[Records from a data source]

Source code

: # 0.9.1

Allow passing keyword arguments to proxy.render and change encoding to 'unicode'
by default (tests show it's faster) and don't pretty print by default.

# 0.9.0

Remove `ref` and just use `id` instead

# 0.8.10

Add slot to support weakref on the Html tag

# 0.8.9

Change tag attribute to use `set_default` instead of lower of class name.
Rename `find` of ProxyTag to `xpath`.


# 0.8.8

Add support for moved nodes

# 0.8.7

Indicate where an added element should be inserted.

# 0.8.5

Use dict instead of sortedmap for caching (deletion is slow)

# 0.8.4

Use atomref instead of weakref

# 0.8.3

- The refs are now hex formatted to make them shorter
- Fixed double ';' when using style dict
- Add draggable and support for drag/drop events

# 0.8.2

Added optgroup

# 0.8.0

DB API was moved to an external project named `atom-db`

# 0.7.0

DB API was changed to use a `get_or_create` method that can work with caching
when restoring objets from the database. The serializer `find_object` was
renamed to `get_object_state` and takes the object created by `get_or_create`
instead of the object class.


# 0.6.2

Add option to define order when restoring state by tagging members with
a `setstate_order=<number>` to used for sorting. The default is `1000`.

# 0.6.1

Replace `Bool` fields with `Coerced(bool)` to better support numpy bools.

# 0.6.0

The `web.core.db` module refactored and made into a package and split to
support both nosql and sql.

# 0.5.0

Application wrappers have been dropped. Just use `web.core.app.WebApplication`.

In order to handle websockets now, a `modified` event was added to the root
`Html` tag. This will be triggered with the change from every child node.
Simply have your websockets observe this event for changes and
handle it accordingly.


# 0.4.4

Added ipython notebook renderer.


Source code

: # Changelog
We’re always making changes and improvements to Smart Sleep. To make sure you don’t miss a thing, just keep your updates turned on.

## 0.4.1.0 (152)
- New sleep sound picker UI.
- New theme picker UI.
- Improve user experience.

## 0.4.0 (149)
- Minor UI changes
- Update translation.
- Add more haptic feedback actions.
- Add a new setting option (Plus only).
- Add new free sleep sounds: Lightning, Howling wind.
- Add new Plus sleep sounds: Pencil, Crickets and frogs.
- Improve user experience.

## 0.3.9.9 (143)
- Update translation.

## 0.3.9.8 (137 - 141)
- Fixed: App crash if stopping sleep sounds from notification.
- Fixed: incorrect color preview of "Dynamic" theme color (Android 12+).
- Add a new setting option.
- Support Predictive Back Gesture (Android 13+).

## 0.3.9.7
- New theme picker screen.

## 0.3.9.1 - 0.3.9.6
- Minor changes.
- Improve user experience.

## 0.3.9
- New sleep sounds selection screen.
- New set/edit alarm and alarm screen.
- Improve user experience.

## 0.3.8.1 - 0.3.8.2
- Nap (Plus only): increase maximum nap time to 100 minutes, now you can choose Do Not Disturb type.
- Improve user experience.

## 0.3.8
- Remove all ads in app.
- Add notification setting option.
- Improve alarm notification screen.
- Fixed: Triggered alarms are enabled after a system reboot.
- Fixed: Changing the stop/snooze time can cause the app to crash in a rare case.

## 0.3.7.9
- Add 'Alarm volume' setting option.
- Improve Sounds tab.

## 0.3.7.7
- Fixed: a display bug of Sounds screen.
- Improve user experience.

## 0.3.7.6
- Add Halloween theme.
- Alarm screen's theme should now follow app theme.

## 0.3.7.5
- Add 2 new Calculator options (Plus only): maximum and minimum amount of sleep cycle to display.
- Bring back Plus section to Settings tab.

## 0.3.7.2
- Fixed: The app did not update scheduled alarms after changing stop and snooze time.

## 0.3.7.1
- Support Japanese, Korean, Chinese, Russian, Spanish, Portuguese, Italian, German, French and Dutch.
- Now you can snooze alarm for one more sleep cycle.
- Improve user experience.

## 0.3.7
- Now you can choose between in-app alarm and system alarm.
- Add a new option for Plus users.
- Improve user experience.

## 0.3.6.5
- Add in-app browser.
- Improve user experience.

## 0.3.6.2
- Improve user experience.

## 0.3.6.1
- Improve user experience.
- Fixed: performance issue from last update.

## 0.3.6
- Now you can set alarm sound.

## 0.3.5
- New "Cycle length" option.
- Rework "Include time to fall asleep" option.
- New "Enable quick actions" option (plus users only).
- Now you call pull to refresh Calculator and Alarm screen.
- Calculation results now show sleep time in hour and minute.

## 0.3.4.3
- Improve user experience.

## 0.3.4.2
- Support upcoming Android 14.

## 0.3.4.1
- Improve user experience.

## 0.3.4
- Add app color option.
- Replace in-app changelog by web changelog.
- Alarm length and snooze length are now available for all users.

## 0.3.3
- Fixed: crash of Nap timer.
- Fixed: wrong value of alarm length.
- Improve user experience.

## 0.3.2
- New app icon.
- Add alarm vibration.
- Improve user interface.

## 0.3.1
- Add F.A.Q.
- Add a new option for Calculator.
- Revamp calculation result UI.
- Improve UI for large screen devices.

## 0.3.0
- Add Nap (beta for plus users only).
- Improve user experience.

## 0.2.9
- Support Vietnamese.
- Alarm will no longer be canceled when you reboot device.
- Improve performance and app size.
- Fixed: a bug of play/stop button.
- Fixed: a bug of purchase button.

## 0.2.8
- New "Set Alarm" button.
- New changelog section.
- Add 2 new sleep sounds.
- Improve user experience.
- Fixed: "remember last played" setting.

### [Exercise goal]
Copy the data word for word.

### [Task response]
Source code

: # 0.9.1

Allow passing keyword arguments to proxy.render and change encoding to 'unicode'
by default (tests show it's faster) and don't pretty print by default.

# 0.9.0

Remove `ref` and just use `id` instead

# 0.8.10

Add slot to support weakref on the Html tag

# 0.8.9

Change tag attribute to use `set_default` instead of lower of class name.
Rename `find` of ProxyTag to `xpath`.


# 0.8.8

Add support for moved nodes

# 0.8.7

Indicate where an added element should be inserted.

# 0.8.5

Use dict instead of sortedmap for caching (deletion is slow)

# 0.8.4

Use atomref instead of weakref

# 0.8.3

- The refs are now hex formatted to make them shorter
- Fixed double ';' when using style dict
- Add draggable and support for drag/drop events

# 0.8.2

Added optgroup

# 0.8.0

DB API was moved to an external project named `atom-db`

# 0.7.0

DB API was changed to use a `get_or_create` method that can work with caching
when restoring objets from the database. The serializer `find_object` was
renamed to `get_object_state` and takes the object created by `get_or_create`
instead of the object class.


# 0.6.2

Add option to define order when restoring state by tagging members with
a `setstate_order=<number>` to used for sorting. The default is `1000`.

# 0.6.1

Replace `Bool` fields with `Coerced(bool)` to better support numpy bools.

# 0.6.0

The `web.core.db` module refactored and made into a package and split to
support both nosql and sql.

# 0.5.0

Application wrappers have been dropped. Just use `web.core.app.WebApplication`.

In order to handle websockets now, a `modified` event was added to the root
`Html` tag. This will be triggered with the change from every child node.
Simply have your websockets observe this event for changes and
handle it accordingly.


# 0.4.4

Added ipython notebook renderer.


Source code

: # Changelog
We’re always making changes and improvements to Smart Sleep. To make sure you don’t miss a thing, just keep your updates turned on.

## 0.4.1.0 (152)
- New sleep sound picker UI.
- New theme picker UI.
- Improve user experience.

## 0.4.0 (149)
- Minor UI changes
- Update translation.
- Add more haptic feedback actions.
- Add a new setting option (Plus only).
- Add new free sleep sounds: Lightning, Howling wind.
- Add new Plus sleep sounds: Pencil, Crickets and frogs.
- Improve user experience.

## 0.3.9.9 (143)
- Update translation.

## 0.3.9.8 (137 - 141)
- Fixed: App crash if stopping sleep sounds from notification.
- Fixed: incorrect color preview of "Dynamic" theme color (Android 12+).
- Add a new setting option.
- Support Predictive Back Gesture (Android 13+).

## 0.3.9.7
- New theme picker screen.

## 0.3.9.1 - 0.3.9.6
- Minor changes.
- Improve user experience.

## 0.3.9
- New sleep sounds selection screen.
- New set/edit alarm and alarm screen.
- Improve user experience.

## 0.3.8.1 - 0.3.8.2
- Nap (Plus only): increase maximum nap time to 100 minutes, now you can choose Do Not Disturb type.
- Improve user experience.

## 0.3.8
- Remove all ads in app.
- Add notification setting option.
- Improve alarm notification screen.
- Fixed: Triggered alarms are enabled after a system reboot.
- Fixed: Changing the stop/snooze time can cause the app to crash in a rare case.

## 0.3.7.9
- Add 'Alarm volume' setting option.
- Improve Sounds tab.

## 0.3.7.7
- Fixed: a display bug of Sounds screen.
- Improve user experience.

## 0.3.7.6
- Add Halloween theme.
- Alarm screen's theme should now follow app theme.

## 0.3.7.5
- Add 2 new Calculator options (Plus only): maximum and minimum amount of sleep cycle to display.
- Bring back Plus section to Settings tab.

## 0.3.7.2
- Fixed: The app did not update scheduled alarms after changing stop and snooze time.

## 0.3.7.1
- Support Japanese, Korean, Chinese, Russian, Spanish, Portuguese, Italian, German, French and Dutch.
- Now you can snooze alarm for one more sleep cycle.
- Improve user experience.

## 0.3.7
- Now you can choose between in-app alarm and system alarm.
- Add a new option for Plus users.
- Improve user experience.

## 0.3.6.5
- Add in-app browser.
- Improve user experience.

## 0.3.6.2
- Improve user experience.

## 0.3.6.1
- Improve user experience.
- Fixed: performance issue from last update.

## 0.3.6
- Now you can set alarm sound.

## 0.3.5
- New "Cycle length" option.
- Rework "Include time to fall asleep" option.
- New "Enable quick actions" option (plus users only).
- Now you call pull to refresh Calculator and Alarm screen.
- Calculation results now show sleep time in hour and minute.

## 0.3.4.3
- Improve user experience.

## 0.3.4.2
- Support upcoming Android 14.

## 0.3.4.1
- Improve user experience.

## 0.3.4
- Add app color option.
- Replace in-app changelog by web changelog.
- Alarm length and snooze length are now available for all users.

## 0.3.3
- Fixed: crash of Nap timer.
- Fixed: wrong value of alarm length.
- Improve user experience.

## 0.3.2
- New app icon.
- Add alarm vibration.
- Improve user interface.

## 0.3.1
- Add F.A.Q.
- Add a new option for Calculator.
- Revamp calculation result UI.
- Improve UI for large screen devices.

## 0.3.0
- Add Nap (beta for plus users only).
- Improve user experience.

## 0.2.9
- Support Vietnamese.
- Alarm will no longer be canceled when you reboot device.
- Improve performance and app size.
- Fixed: a bug of play/stop button.
- Fixed: a bug of purchase button.

## 0.2.8
- New "Set Alarm" button.
- New changelog section.
- Add 2 new sleep sounds.
- Improve user experience.
- Fixed: "remember last played" setting.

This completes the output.